Posted: August 18, 2006
Two former Take the Lead students recently received national media attention for their leadership projects that made a difference.
Shaina Munoz, from Cleveland Heights, Ohio, was featured in the September issue of CosmoGIRL! for creating a diversity class at her high school. "As the only Hispanic in my grade, I never felt like I fit in," Munoz writes in the article. "Most kids at my all-girls private school are white and affluent, and my family isn't. I remember hearing girls say stuff that made me realize they thought everyone lived the same lifestyle as them." So after attending Take the Lead, Mount Holyoke's leadership program for high school women, Munoz wrote a proposal for a course at her school to get students thinking about diversity. "A few months later, my weekly 'Diversity Seminar' had been approved, and I was named coinstructor," she writes. "We talked about race, ethnicity, socioeconomic status, sexual orientation, and topics like immigration and women in media." The course continues to be offered even though Munoz has graduated.

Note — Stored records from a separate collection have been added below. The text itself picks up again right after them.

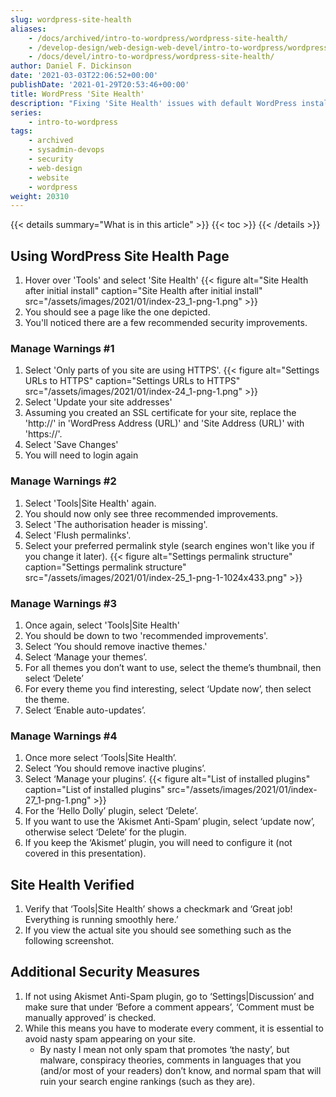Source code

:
```yaml
---
slug: wordpress-site-health
aliases:
    - /docs/archived/intro-to-wordpress/wordpress-site-health/
    - /develop-design/web-design-web-devel/intro-to-wordpress/wordpress-site-health/
    - /docs/devel/intro-to-wordpress/wordpress-site-health/
author: Daniel F. Dickinson
date: '2021-03-03T22:06:52+00:00'
publishDate: '2021-01-29T20:53:46+00:00'
title: WordPress 'Site Health'
description: "Fixing 'Site Health' issues with default WordPress install"
series:
    - intro-to-wordpress
tags:
    - archived
    - sysadmin-devops
    - security
    - web-design
    - website
    - wordpress
weight: 20310
---
```


{{< details summary="What is in this article" >}}
{{< toc >}}
{{< /details >}}

## Using WordPress Site Health Page

1. Hover over 'Tools' and select 'Site Health'
{{< figure alt="Site Health after initial install" caption="Site Health after initial install" src="/assets/images/2021/01/index-23_1-png-1.png" >}}
2. You should see a page like the one depicted.
3. You'll noticed there are a few recommended security improvements.

### Manage Warnings #1

1. Select 'Only parts of you site are using HTTPS'.
{{< figure alt="Settings URLs to HTTPS" caption="Settings URLs to HTTPS" src="/assets/images/2021/01/index-24_1-png-1.png" >}}
2. Select 'Update your site addresses'
3. Assuming you created an SSL certificate for your site, replace the 'http://' in 'WordPress Address (URL)' and 'Site Address (URL)' with 'https://'.
4. Select 'Save Changes'
5. You will need to login again

### Manage Warnings #2

1. Select 'Tools|Site Health' again.
2. You should now only see three recommended improvements.
3. Select 'The authorisation header is missing'.
4. Select 'Flush permalinks'.
5. Select your preferred permalink style (search engines won't like you if you change it later).
{{< figure alt="Settings permalink structure" caption="Settings permalink structure" src="/assets/images/2021/01/index-25_1-png-1-1024x433.png" >}}

### Manage Warnings #3

1. Once again, select 'Tools|Site Health'
2. You should be down to two 'recommended improvements'.
3. Select ‘You should remove inactive themes.'
4. Select ‘Manage your themes’.
5. For all themes you don’t want to use, select the theme’s thumbnail, then select ‘Delete’
6. For every theme you find interesting, select ‘Update now’, then select the theme.
7. Select ‘Enable auto-updates’.

### Manage Warnings #4

1. Once more select ‘Tools|Site Health’.
2. Select ‘You should remove inactive plugins’.
3. Select ‘Manage your plugins’.
{{< figure alt="List of installed plugins" caption="List of installed plugins" src="/assets/images/2021/01/index-27_1-png-1.png" >}}
4. For the ‘Hello Dolly’ plugin, select ‘Delete’.
5. If you want to use the ‘Akismet Anti-Spam’ plugin, select ‘update now’, otherwise select ‘Delete’ for the plugin.
6. If you keep the ‘Akismet’ plugin, you will need to configure it (not covered in this presentation).

## Site Health Verified

1. Verify that ‘Tools|Site Health’ shows a checkmark and ‘Great job! Everything is running smoothly here.’
2. If you view the actual site you should see something such as the following screenshot.

## Additional Security Measures

1. If not using Akismet Anti-Spam plugin, go to ‘Settings|Discussion’ and make sure that under ‘Before a comment appears’, ‘Comment must be manually approved’ is checked.
2. While this means you have to moderate every comment, it is essential to avoid nasty spam appearing on your site.
   * By nasty I mean not only spam that promotes ‘the nasty’, but malware, conspiracy theories, comments in languages that you (and/or most of your readers) don’t know, and normal spam that will ruin your search engine rankings (such as they are).
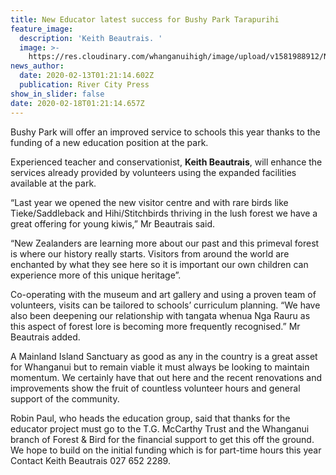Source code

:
 ```yaml
---
title: New Educator latest success for Bushy Park Tarapurihi
feature_image:
  description: 'Keith Beautrais. '
  image: >-
    https://res.cloudinary.com/whanganuihigh/image/upload/v1581988912/News/Keith_Beautrais._RCP_13.2.20.jpg
news_author:
  date: 2020-02-13T01:21:14.602Z
  publication: River City Press
show_in_slider: false
date: 2020-02-18T01:21:14.657Z
---
```

Bushy Park will offer an improved service to schools this year thanks to the funding of a new education position at the park.

Experienced teacher and conservationist, **Keith Beautrais**, will enhance the services already provided by volunteers using the expanded facilities available at the park.

“Last year we opened the new visitor centre and with rare birds like Tieke/Saddleback and Hihi/Stitchbirds thriving in the lush forest we have a great offering for young kiwis,” Mr Beautrais said.

“New Zealanders are learning more about our past and this primeval forest is where our history really starts. Visitors from around the world are enchanted by what they see here so it is important our own children can experience more of this unique heritage”.

Co-operating with the museum and art gallery and using a proven team of volunteers, visits can be tailored to schools’ curriculum planning. “We have also been deepening our relationship with tangata whenua Nga Rauru as this aspect of forest lore is becoming more frequently recognised.” Mr Beautrais added.

A Mainland Island Sanctuary as good as any in the country is a great asset for Whanganui but to remain viable it must always be looking to maintain momentum. We certainly have that out here and the recent renovations and improvements show the fruit of countless volunteer hours and general support of the community.

Robin Paul, who heads the education group, said that thanks for the educator project must go to the T.G. McCarthy Trust and the Whanganui branch of Forest & Bird for the financial support to get this off the ground. We hope to build on the initial funding which is for part-time hours this year  
Contact Keith Beautrais 027 652 2289.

Laura Marrin, who is starting her senior year of high school in Providence, Rhode Island, was featured on NPR's Weekend Edition on August 12 for organizing a summer camp for children from homes afflicted with domestic abuse. Marrin raised enough money to bring 37 children to Camp Eureka for one week, where they do arts and crafts, perform skits, play games and sports, and go on field trips. "Over the last four days, I've seen them grow, I've seen them develop, I've seen them make friends, and I feel inspired. I feel inspired to go out and try to make more of a difference in the world because I think I've been able to get through to many of these children, if not all of them, in some way," Marrin said in the NPR interview. Marrin came up with the idea for the camp after witnessing a mock trial on domestic abuse and its affects on families. "I wanted to give these children a chance for just a week to be like other kids and have a mini vacation that was safe, fun, and free to them," she said.